Figure 7: In-plane technique

  1. Ensure the probe is in the transverse plane with the probe marker to patient’s right.
  2. Ensure the femoral nerve is directly in the center of the screen (as outlined above).
  3. Raise a superficial weal (1-2 cc) of local anesthetic at the site of needle insertion.
  4. Insert the needle into the skin with the needle tip centered on the probe and with the direction of needle insertion parallel to the probe. Note that the more acute the angle of approach in relation to the skin, the more easily the needle will be visualized on ultrasound (figure 11).
  5. As you advance the needle, note the angle and depth of approach of the screen.
  6. Maintain the needle shaft directly in plane with the ultrasound beam.
  7. Advance the needle towards the femoral nerve (the goal is to direct the needle tip to be immediately lateral or superior to the nerve and deep to the fascia iliaca) (figure 8).

 

Figure 8: Needle placement

 

With the in-plane technique both the needle shaft and tip should be directly visualized along their full length as the needle is advanced towards the femoral nerve.
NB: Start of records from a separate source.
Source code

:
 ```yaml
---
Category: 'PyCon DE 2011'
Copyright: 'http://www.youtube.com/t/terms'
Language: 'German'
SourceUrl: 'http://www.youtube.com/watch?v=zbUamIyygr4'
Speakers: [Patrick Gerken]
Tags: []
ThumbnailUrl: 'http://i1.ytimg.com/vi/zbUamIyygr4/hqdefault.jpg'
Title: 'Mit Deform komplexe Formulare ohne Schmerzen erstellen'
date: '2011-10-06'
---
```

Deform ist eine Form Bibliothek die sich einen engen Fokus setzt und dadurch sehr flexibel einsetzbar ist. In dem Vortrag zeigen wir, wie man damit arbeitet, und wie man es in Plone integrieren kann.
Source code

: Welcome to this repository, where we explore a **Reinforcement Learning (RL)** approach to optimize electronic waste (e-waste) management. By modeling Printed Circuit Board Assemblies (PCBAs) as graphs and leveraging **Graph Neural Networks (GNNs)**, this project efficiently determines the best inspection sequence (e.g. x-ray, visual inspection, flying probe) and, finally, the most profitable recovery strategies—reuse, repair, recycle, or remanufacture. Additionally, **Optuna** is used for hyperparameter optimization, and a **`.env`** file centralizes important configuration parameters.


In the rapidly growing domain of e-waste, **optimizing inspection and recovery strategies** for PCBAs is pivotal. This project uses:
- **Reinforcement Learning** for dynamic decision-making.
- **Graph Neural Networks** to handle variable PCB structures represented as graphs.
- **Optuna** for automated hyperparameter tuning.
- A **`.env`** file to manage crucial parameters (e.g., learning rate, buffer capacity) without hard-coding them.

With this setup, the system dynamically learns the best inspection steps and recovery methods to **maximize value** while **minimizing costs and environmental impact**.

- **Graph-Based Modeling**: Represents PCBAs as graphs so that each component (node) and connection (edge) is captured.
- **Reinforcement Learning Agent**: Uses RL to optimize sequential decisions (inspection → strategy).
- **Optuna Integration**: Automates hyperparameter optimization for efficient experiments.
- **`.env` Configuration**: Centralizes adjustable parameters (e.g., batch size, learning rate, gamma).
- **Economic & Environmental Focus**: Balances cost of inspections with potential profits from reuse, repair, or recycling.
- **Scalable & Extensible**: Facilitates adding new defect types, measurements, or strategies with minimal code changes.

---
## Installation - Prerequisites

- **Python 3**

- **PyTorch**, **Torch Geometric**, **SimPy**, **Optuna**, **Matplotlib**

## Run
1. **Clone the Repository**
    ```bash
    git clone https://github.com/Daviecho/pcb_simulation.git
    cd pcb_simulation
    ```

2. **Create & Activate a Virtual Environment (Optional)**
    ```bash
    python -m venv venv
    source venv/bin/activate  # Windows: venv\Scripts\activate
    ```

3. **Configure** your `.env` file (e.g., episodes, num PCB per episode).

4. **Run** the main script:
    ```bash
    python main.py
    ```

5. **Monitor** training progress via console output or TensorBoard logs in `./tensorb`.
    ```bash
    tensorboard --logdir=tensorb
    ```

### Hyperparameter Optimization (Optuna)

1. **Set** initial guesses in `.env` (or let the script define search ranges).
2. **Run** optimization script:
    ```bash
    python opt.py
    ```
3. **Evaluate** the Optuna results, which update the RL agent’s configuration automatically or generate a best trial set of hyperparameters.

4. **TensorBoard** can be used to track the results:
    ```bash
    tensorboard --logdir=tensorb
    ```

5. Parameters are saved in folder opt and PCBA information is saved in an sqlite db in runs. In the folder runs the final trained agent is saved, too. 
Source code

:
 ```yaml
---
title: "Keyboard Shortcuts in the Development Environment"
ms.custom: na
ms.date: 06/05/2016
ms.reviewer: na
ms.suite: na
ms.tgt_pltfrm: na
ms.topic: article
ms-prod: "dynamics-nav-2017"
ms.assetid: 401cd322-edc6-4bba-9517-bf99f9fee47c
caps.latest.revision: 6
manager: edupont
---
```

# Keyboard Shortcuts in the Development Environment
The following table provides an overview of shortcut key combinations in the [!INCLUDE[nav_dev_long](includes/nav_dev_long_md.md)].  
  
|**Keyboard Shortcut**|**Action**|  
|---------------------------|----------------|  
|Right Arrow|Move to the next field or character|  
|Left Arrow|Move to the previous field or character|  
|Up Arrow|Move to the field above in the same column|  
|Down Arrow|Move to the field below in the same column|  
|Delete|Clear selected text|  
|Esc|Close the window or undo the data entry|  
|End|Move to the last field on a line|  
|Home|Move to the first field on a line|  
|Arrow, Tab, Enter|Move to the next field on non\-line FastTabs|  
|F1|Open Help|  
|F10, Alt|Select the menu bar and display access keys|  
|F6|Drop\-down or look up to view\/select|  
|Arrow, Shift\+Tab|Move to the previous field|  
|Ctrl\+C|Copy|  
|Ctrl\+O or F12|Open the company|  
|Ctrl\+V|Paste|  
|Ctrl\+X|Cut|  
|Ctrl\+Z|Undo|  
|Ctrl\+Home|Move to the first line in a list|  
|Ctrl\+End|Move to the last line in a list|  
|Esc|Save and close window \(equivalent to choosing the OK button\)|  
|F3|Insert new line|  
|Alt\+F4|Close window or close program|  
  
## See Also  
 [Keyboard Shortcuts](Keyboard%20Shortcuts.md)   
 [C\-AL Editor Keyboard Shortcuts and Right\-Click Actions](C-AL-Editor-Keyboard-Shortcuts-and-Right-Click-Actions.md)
It is particularly important to identify the needle tip as it can easily fall out of the field of view of the thin ultrasound beam leading to incorrect placement of local anesthetic.

 

Techniques to aid needle tip visualization:

  • If the needle is not seen in the US field, try to sweep or fan the probe to identify both the needle and the area of interest into view
  • If only a portion of the needle is seen, try rotating the probe to bring the full course of the needle into view
  • If probe manipulation is unsuccessful you can use hydro-localization to help identify the needle, and its tip more clearly (figure 9).

 

Figure 9: Hydro-localization

If probe manipulation has been unsuccessful in locating the needle tip, hydro-localization can be used instead. To do this, you simply inject a small (1-3 cc) amount of D5W into the field and the hypoechoic fluid should help locate your needle tip.
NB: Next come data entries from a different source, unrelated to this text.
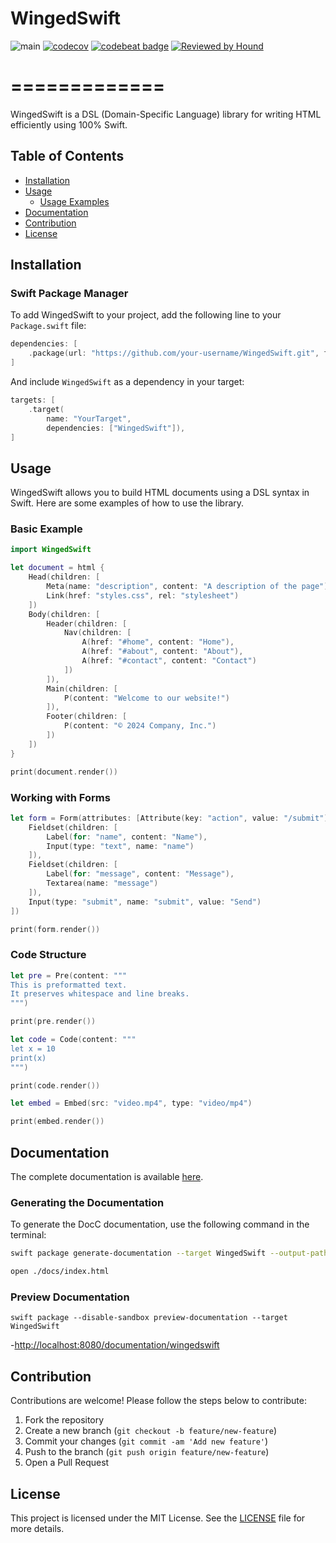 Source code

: # WingedSwift

![main](https://github.com/micheltlutz/Winged-Swift/actions/workflows/tests.yml/badge.svg?branch=main)
[![codecov](https://codecov.io/gh/micheltlutz/Winged-Swift/graph/badge.svg?token=3pxQp1KgnV)](https://codecov.io/gh/micheltlutz/Winged-Swift)
[![codebeat badge](https://codebeat.co/badges/b0a28fb9-ffba-4214-980f-a4333781f98f)](https://codebeat.co/projects/github-com-micheltlutz-winged-swift-main)
[![Reviewed by Hound](https://img.shields.io/badge/Reviewed_by-Hound-8E64B0.svg)](https://houndci.com)
# =============

WingedSwift is a DSL (Domain-Specific Language) library for writing HTML efficiently using 100% Swift.

## Table of Contents

- [Installation](#installation)
- [Usage](#usage)
  - [Usage Examples](#usage-examples)
- [Documentation](#documentation)
- [Contribution](#contribution)
- [License](#license)

## Installation

### Swift Package Manager

To add WingedSwift to your project, add the following line to your `Package.swift` file:

```swift
dependencies: [
    .package(url: "https://github.com/your-username/WingedSwift.git", from: "1.0.0")
]
```

And include `WingedSwift` as a dependency in your target:

```swift
targets: [
    .target(
        name: "YourTarget",
        dependencies: ["WingedSwift"]),
]
```

## Usage

WingedSwift allows you to build HTML documents using a DSL syntax in Swift. Here are some examples of how to use the library.

### Basic Example

```swift
import WingedSwift

let document = html {
    Head(children: [
        Meta(name: "description", content: "A description of the page"),
        Link(href: "styles.css", rel: "stylesheet")
    ])
    Body(children: [
        Header(children: [
            Nav(children: [
                A(href: "#home", content: "Home"),
                A(href: "#about", content: "About"),
                A(href: "#contact", content: "Contact")
            ])
        ]),
        Main(children: [
            P(content: "Welcome to our website!")
        ]),
        Footer(children: [
            P(content: "© 2024 Company, Inc.")
        ])
    ])
}

print(document.render())
```

### Working with Forms

```swift
let form = Form(attributes: [Attribute(key: "action", value: "/submit")], children: [
    Fieldset(children: [
        Label(for: "name", content: "Name"),
        Input(type: "text", name: "name")
    ]),
    Fieldset(children: [
        Label(for: "message", content: "Message"),
        Textarea(name: "message")
    ]),
    Input(type: "submit", name: "submit", value: "Send")
])

print(form.render())
```

### Code Structure

```swift
let pre = Pre(content: """
This is preformatted text.
It preserves whitespace and line breaks.
""")

print(pre.render())

let code = Code(content: """
let x = 10
print(x)
""")

print(code.render())

let embed = Embed(src: "video.mp4", type: "video/mp4")

print(embed.render())
```

## Documentation

The complete documentation is available [here](docs/index.html).

### Generating the Documentation

To generate the DocC documentation, use the following command in the terminal:

```bash
swift package generate-documentation --target WingedSwift --output-path ./docs
```

```bash
open ./docs/index.html
```

### Preview Documentation

```
swift package --disable-sandbox preview-documentation --target WingedSwift
```

-[http://localhost:8080/documentation/wingedswift](http://localhost:8080/documentation/wingedswift)


## Contribution

Contributions are welcome! Please follow the steps below to contribute:

1. Fork the repository
2. Create a new branch (`git checkout -b feature/new-feature`)
3. Commit your changes (`git commit -am 'Add new feature'`)
4. Push to the branch (`git push origin feature/new-feature`)
5. Open a Pull Request

## License

This project is licensed under the MIT License. See the [LICENSE](LICENSE) file for more details.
Do NOT use local anesthetic for hydro-localization without first attempting to withdraw on the syringe to prevent intravascular injection.

 

Ultrasound Confirmation of Injection: What is normal?
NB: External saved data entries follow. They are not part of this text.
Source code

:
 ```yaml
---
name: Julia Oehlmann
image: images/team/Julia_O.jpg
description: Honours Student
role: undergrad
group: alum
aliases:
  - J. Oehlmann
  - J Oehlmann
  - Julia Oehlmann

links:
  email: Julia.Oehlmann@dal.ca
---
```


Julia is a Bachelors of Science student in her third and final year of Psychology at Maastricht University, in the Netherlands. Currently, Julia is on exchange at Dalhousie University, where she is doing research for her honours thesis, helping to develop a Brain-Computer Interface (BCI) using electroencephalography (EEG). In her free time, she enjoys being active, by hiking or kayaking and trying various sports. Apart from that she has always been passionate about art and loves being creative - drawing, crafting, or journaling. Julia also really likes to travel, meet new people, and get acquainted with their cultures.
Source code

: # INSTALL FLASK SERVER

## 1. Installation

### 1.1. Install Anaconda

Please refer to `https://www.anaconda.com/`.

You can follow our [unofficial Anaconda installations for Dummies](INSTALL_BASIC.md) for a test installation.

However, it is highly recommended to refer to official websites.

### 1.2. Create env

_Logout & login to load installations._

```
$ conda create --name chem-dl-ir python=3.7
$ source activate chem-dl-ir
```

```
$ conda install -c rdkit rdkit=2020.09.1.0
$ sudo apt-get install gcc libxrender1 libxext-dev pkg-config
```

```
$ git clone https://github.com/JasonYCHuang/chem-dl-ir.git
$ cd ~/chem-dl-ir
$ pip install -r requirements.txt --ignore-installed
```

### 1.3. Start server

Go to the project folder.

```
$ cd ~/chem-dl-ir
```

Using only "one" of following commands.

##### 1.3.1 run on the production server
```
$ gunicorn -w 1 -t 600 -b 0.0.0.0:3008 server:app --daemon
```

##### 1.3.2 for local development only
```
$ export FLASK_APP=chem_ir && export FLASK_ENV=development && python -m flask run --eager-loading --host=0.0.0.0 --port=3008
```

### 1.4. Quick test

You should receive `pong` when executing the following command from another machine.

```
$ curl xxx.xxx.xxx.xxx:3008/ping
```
  1. Prior to injection of any local anesthetic agent, ensure that you are confident that the needle tip is positioned just lateral to the femoral nerve with the tip directed so that the injected anesthetic will be directed underneath the femoral nerve (the injection of local anesthetic beneath the femoral nerve will improve the echogenicity of the nerve and aid with further visualization).
  2. Once you are satisfied with your needle tip location and have aspirated to ensure that the needle tip is not in a vessel, inject a small volume of the local anesthetic.
  3. As you are injecting, you may see distension of the femoral nerve sheath (figure 10).
  4. You may need to re-position the needle tip in order to direct the local anesthetic circumferentially around the femoral nerve. This circumferential injection of local anesthetic hastens block onset.

Note: If you encounter resistance to injection of local anesthetic, stop injecting immediately and withdraw your needle due to the possibility of intra-neuronal injection.

Figure 10: Femoral nerve sheath distension following local anesthetic injection.